Records provided ▸
-- Opening Marker --
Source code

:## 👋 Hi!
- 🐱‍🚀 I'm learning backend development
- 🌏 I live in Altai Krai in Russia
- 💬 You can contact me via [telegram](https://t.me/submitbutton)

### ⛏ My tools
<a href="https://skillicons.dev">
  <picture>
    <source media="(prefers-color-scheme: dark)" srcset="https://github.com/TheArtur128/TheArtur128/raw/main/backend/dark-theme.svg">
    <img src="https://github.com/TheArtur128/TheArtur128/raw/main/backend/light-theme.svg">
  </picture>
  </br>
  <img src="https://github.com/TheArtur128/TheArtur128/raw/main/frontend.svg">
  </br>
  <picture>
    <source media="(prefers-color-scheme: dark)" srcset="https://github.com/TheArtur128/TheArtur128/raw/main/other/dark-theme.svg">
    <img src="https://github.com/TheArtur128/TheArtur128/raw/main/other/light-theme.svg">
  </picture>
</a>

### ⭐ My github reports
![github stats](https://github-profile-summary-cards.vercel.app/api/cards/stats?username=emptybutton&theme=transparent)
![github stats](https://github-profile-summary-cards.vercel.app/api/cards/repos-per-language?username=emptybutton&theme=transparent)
-- Closing Marker --
-- Opening Marker --
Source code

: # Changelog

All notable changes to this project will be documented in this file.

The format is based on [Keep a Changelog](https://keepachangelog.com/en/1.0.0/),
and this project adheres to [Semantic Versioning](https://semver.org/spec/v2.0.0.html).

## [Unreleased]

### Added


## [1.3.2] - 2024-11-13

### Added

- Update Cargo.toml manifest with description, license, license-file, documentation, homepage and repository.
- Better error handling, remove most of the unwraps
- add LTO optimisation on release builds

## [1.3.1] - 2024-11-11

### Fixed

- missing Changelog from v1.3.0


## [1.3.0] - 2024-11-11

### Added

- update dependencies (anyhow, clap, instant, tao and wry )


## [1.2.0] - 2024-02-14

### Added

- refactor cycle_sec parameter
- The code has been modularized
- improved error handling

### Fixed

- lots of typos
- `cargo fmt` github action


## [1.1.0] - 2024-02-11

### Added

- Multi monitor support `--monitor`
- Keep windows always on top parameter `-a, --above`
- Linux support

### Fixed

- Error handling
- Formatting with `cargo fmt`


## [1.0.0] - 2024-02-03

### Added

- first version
-- Closing Marker --
Work task ▸
Among the entries above, how many lines include "color"? State the number and nothing else.

Output for this task ▸
2